**Required action:**
Could you output each line below exactly as it appears, excluding any pictures?
---*---
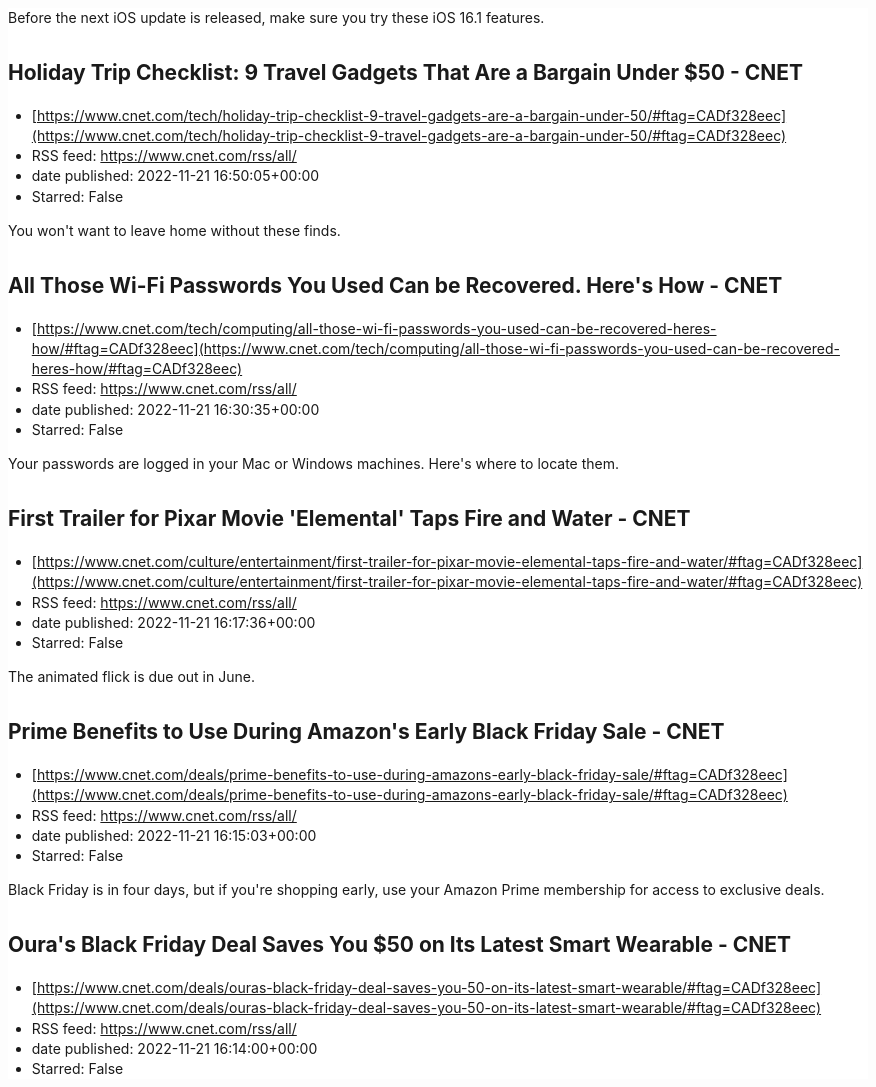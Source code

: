 Before the next iOS update is released, make sure you try these iOS 16.1 features.

## Holiday Trip Checklist: 9 Travel Gadgets That Are a Bargain Under $50     - CNET
 - [https://www.cnet.com/tech/holiday-trip-checklist-9-travel-gadgets-are-a-bargain-under-50/#ftag=CADf328eec](https://www.cnet.com/tech/holiday-trip-checklist-9-travel-gadgets-are-a-bargain-under-50/#ftag=CADf328eec)
 - RSS feed: https://www.cnet.com/rss/all/
 - date published: 2022-11-21 16:50:05+00:00
 - Starred: False

You won't want to leave home without these finds.

## All Those Wi-Fi Passwords You Used Can be Recovered. Here's How     - CNET
 - [https://www.cnet.com/tech/computing/all-those-wi-fi-passwords-you-used-can-be-recovered-heres-how/#ftag=CADf328eec](https://www.cnet.com/tech/computing/all-those-wi-fi-passwords-you-used-can-be-recovered-heres-how/#ftag=CADf328eec)
 - RSS feed: https://www.cnet.com/rss/all/
 - date published: 2022-11-21 16:30:35+00:00
 - Starred: False

Your passwords are logged in your Mac or Windows machines. Here's where to locate them.

## First Trailer for Pixar Movie 'Elemental' Taps Fire and Water     - CNET
 - [https://www.cnet.com/culture/entertainment/first-trailer-for-pixar-movie-elemental-taps-fire-and-water/#ftag=CADf328eec](https://www.cnet.com/culture/entertainment/first-trailer-for-pixar-movie-elemental-taps-fire-and-water/#ftag=CADf328eec)
 - RSS feed: https://www.cnet.com/rss/all/
 - date published: 2022-11-21 16:17:36+00:00
 - Starred: False

The animated flick is due out in June.

## Prime Benefits to Use During Amazon's Early Black Friday Sale     - CNET
 - [https://www.cnet.com/deals/prime-benefits-to-use-during-amazons-early-black-friday-sale/#ftag=CADf328eec](https://www.cnet.com/deals/prime-benefits-to-use-during-amazons-early-black-friday-sale/#ftag=CADf328eec)
 - RSS feed: https://www.cnet.com/rss/all/
 - date published: 2022-11-21 16:15:03+00:00
 - Starred: False

Black Friday is in four days, but if you're shopping early, use your Amazon Prime membership for access to exclusive deals.

## Oura's Black Friday Deal Saves You $50 on Its Latest Smart Wearable     - CNET
 - [https://www.cnet.com/deals/ouras-black-friday-deal-saves-you-50-on-its-latest-smart-wearable/#ftag=CADf328eec](https://www.cnet.com/deals/ouras-black-friday-deal-saves-you-50-on-its-latest-smart-wearable/#ftag=CADf328eec)
 - RSS feed: https://www.cnet.com/rss/all/
 - date published: 2022-11-21 16:14:00+00:00
 - Starred: False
---*---
**Solution:**
Source code

: Before the next iOS update is released, make sure you try these iOS 16.1 features.

## Holiday Trip Checklist: 9 Travel Gadgets That Are a Bargain Under $50     - CNET
 - [https://www.cnet.com/tech/holiday-trip-checklist-9-travel-gadgets-are-a-bargain-under-50/#ftag=CADf328eec](https://www.cnet.com/tech/holiday-trip-checklist-9-travel-gadgets-are-a-bargain-under-50/#ftag=CADf328eec)
 - RSS feed: https://www.cnet.com/rss/all/
 - date published: 2022-11-21 16:50:05+00:00
 - Starred: False

You won't want to leave home without these finds.

## All Those Wi-Fi Passwords You Used Can be Recovered. Here's How     - CNET
 - [https://www.cnet.com/tech/computing/all-those-wi-fi-passwords-you-used-can-be-recovered-heres-how/#ftag=CADf328eec](https://www.cnet.com/tech/computing/all-those-wi-fi-passwords-you-used-can-be-recovered-heres-how/#ftag=CADf328eec)
 - RSS feed: https://www.cnet.com/rss/all/
 - date published: 2022-11-21 16:30:35+00:00
 - Starred: False

Your passwords are logged in your Mac or Windows machines. Here's where to locate them.

## First Trailer for Pixar Movie 'Elemental' Taps Fire and Water     - CNET
 - [https://www.cnet.com/culture/entertainment/first-trailer-for-pixar-movie-elemental-taps-fire-and-water/#ftag=CADf328eec](https://www.cnet.com/culture/entertainment/first-trailer-for-pixar-movie-elemental-taps-fire-and-water/#ftag=CADf328eec)
 - RSS feed: https://www.cnet.com/rss/all/
 - date published: 2022-11-21 16:17:36+00:00
 - Starred: False

The animated flick is due out in June.

## Prime Benefits to Use During Amazon's Early Black Friday Sale     - CNET
 - [https://www.cnet.com/deals/prime-benefits-to-use-during-amazons-early-black-friday-sale/#ftag=CADf328eec](https://www.cnet.com/deals/prime-benefits-to-use-during-amazons-early-black-friday-sale/#ftag=CADf328eec)
 - RSS feed: https://www.cnet.com/rss/all/
 - date published: 2022-11-21 16:15:03+00:00
 - Starred: False

Black Friday is in four days, but if you're shopping early, use your Amazon Prime membership for access to exclusive deals.

## Oura's Black Friday Deal Saves You $50 on Its Latest Smart Wearable     - CNET
 - [https://www.cnet.com/deals/ouras-black-friday-deal-saves-you-50-on-its-latest-smart-wearable/#ftag=CADf328eec](https://www.cnet.com/deals/ouras-black-friday-deal-saves-you-50-on-its-latest-smart-wearable/#ftag=CADf328eec)
 - RSS feed: https://www.cnet.com/rss/all/
 - date published: 2022-11-21 16:14:00+00:00
 - Starred: False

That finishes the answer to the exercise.